Your objective
Wherever the word "Esso" appears in the entries, copy the whole line.

Records shown
- - - -
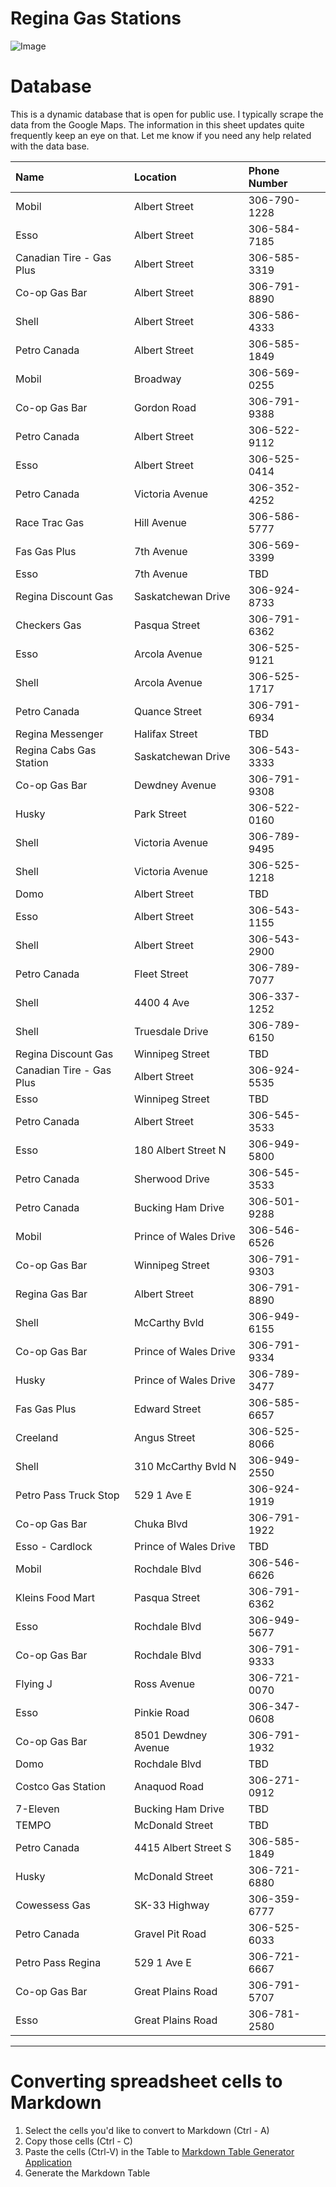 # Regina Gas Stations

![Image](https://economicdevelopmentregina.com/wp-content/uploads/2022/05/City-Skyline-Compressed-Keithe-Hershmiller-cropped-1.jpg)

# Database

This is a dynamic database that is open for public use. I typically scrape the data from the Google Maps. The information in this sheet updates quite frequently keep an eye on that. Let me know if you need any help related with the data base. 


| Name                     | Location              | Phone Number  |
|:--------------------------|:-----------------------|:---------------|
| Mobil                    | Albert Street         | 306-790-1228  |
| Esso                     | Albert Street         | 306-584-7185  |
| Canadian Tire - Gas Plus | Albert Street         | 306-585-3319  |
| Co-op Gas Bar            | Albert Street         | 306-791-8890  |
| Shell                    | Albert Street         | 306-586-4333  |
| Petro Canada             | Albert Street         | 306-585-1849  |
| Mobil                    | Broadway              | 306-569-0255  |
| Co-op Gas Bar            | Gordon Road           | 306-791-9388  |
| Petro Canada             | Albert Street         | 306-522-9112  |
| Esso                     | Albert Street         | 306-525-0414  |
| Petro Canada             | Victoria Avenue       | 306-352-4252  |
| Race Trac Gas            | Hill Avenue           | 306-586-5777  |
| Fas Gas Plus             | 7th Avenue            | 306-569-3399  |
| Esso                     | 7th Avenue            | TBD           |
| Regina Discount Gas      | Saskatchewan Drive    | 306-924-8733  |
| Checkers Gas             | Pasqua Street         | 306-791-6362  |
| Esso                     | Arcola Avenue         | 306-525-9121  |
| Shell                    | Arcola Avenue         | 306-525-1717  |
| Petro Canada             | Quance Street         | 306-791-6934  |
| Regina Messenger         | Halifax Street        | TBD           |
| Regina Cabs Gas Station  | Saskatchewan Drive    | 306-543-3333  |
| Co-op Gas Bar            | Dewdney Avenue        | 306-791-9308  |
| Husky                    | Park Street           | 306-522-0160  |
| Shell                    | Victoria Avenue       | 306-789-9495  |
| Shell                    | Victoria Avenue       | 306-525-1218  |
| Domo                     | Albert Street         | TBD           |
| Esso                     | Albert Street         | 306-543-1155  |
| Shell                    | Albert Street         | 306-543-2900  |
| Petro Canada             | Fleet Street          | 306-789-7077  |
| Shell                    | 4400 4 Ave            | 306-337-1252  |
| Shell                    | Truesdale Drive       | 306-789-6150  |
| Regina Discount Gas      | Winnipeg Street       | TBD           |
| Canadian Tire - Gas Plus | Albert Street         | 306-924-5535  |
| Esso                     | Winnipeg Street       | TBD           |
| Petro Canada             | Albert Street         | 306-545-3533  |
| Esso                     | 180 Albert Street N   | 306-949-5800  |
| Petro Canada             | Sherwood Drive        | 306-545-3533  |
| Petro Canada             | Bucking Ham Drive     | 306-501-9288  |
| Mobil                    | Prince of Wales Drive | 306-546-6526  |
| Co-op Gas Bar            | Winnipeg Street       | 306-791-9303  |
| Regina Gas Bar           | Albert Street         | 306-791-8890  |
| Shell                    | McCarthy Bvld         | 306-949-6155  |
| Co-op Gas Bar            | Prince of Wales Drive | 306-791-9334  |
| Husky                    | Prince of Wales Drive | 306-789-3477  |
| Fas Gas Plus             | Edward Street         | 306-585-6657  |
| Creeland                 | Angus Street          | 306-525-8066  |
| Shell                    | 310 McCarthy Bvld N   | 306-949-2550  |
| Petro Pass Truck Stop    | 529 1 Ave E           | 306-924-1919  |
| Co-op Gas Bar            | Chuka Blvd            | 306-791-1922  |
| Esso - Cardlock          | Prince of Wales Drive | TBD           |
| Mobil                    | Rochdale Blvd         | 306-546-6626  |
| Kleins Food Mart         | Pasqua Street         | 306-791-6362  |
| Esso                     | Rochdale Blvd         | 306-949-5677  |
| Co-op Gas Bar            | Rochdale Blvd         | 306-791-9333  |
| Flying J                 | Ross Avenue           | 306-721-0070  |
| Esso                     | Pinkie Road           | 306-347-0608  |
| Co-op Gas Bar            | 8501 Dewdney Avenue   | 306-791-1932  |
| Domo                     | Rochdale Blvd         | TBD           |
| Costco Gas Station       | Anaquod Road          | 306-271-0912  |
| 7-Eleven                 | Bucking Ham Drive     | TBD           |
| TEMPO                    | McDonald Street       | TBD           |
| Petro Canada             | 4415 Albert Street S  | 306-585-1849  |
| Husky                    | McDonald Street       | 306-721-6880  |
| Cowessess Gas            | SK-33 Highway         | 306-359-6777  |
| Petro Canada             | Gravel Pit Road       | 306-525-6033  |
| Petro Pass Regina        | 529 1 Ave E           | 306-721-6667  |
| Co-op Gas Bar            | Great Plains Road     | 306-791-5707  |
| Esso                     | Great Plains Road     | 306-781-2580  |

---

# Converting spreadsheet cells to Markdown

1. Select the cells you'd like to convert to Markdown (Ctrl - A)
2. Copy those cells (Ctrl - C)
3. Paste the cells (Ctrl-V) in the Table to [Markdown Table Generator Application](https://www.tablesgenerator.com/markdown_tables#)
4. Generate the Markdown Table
- - - -
Your solution
| Esso                     | Albert Street         | 306-584-7185  |
| Esso                     | Albert Street         | 306-525-0414  |
| Esso                     | 7th Avenue            | TBD           |
| Esso                     | Arcola Avenue         | 306-525-9121  |
| Esso                     | Albert Street         | 306-543-1155  |
| Esso                     | Winnipeg Street       | TBD           |
| Esso                     | 180 Albert Street N   | 306-949-5800  |
| Esso - Cardlock          | Prince of Wales Drive | TBD           |
| Esso                     | Rochdale Blvd         | 306-949-5677  |
| Esso                     | Pinkie Road           | 306-347-0608  |
| Esso                     | Great Plains Road     | 306-781-2580  |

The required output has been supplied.